Lewis Kunik

He/Him

I am gay and I am an earth scientist.//

I grew up on a dirt road in Minnesota, exploring the mixed forests and grasslands of my childhood home. At 18, I left Minnesota to pursue B.S. degrees in Computer Engineering and Computer Science at the University of Wisconsin-Madison. After 4.5 years of enduring screen-time, I took a technology detox and hiked for 5 months along the Pacific Crest Trail from Mexico to Canada, where walking from biome to biome, day after day, taught me to think at the "landscape scale”.

Nearly a decade later, I work on landscape-sized problems as an Earth scientist studying the carbon cycle of North American forests. Using satellite remote sensing, land-atmosphere models and tower-based gas monitors, I’ve researched topics ranging from urban CO2 emissions monitoring, carbon impacts of bark beetle and wildfire mortality, and continental-scale tracking of plants’ photo-protective pigments.
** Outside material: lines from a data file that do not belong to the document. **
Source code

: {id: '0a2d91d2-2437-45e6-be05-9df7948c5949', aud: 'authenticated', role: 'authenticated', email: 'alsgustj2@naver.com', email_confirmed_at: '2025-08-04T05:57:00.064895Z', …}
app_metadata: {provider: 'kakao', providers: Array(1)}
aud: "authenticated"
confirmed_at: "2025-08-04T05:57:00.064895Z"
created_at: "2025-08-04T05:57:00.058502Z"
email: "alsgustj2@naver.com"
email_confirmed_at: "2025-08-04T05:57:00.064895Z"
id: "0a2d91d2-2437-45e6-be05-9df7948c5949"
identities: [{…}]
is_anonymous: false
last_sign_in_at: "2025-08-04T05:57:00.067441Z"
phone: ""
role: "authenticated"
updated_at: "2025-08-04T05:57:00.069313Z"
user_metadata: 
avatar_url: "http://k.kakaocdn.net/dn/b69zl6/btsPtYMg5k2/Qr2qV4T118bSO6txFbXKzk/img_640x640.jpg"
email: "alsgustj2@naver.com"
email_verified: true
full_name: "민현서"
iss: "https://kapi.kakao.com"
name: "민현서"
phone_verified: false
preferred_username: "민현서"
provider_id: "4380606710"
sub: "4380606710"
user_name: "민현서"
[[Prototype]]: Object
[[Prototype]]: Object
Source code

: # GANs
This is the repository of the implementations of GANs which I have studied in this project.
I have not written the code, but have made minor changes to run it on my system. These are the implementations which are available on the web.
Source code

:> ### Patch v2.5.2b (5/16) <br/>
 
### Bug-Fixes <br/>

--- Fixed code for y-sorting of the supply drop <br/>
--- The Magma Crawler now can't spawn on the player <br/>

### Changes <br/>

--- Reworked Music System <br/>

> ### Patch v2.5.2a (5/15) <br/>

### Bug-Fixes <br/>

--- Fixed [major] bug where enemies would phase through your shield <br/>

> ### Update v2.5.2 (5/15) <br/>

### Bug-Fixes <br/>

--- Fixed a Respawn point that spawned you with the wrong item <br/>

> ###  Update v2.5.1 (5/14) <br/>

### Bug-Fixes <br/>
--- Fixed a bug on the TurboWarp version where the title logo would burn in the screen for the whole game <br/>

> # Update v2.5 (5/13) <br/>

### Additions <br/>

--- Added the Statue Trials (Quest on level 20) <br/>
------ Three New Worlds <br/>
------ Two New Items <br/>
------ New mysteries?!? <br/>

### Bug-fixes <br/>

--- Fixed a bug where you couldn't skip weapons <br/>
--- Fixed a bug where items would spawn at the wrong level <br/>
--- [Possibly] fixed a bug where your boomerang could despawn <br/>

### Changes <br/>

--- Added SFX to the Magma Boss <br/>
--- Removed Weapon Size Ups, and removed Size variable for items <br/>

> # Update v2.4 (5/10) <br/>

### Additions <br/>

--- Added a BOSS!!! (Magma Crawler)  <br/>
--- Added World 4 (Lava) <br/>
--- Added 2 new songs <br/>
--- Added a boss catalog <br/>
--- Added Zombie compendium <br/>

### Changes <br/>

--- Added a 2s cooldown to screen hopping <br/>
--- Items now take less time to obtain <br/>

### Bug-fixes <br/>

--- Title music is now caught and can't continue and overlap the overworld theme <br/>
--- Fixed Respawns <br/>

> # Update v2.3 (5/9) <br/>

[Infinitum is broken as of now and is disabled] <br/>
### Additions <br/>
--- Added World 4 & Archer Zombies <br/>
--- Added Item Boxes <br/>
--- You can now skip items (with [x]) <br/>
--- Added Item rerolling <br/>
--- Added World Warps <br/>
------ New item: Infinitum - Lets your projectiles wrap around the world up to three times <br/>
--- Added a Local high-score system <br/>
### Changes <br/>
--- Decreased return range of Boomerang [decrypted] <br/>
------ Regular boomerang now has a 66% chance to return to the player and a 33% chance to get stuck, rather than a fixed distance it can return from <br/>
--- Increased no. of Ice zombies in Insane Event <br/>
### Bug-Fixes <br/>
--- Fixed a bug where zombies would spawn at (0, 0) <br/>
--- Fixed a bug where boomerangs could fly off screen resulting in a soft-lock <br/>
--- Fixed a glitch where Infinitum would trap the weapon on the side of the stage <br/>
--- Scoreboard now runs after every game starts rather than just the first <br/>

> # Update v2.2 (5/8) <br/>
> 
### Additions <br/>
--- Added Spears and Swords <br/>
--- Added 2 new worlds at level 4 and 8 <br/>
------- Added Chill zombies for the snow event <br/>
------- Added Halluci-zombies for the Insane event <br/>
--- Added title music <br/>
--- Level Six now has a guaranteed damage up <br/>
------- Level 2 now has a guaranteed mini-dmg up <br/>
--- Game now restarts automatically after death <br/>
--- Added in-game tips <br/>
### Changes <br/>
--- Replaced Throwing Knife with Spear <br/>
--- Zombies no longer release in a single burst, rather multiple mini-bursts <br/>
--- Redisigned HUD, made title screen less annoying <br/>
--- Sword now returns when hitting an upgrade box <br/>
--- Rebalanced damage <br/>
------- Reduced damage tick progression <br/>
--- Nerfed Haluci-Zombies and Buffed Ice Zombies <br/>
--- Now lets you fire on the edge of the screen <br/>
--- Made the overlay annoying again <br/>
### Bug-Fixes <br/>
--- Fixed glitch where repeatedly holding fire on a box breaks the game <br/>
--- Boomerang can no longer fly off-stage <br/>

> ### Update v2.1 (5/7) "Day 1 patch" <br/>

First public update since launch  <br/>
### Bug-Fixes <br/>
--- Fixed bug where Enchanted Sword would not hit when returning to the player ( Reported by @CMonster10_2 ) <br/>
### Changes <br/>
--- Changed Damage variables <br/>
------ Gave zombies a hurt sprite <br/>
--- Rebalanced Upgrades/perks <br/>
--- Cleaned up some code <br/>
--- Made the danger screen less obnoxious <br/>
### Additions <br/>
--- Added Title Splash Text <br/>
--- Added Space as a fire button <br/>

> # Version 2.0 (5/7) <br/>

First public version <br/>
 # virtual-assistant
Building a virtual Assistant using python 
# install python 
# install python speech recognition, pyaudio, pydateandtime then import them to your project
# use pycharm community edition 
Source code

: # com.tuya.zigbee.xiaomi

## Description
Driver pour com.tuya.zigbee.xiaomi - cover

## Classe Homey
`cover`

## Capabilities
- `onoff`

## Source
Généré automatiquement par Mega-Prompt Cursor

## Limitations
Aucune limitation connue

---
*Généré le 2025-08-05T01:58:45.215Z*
I am a NASA and NSF research fellow and am fortunate to call the University of Utah my professional home, where I garner my inspiration from the beaUTAHful Wasatch mountains.

As a queer scientist, I strive to be a supportive colleague and mentor to people of all identities. I believe that diversity makes every community stronger across all scales, from one-on-one relationships, to lab groups and departments, to global networks of humans and professionals.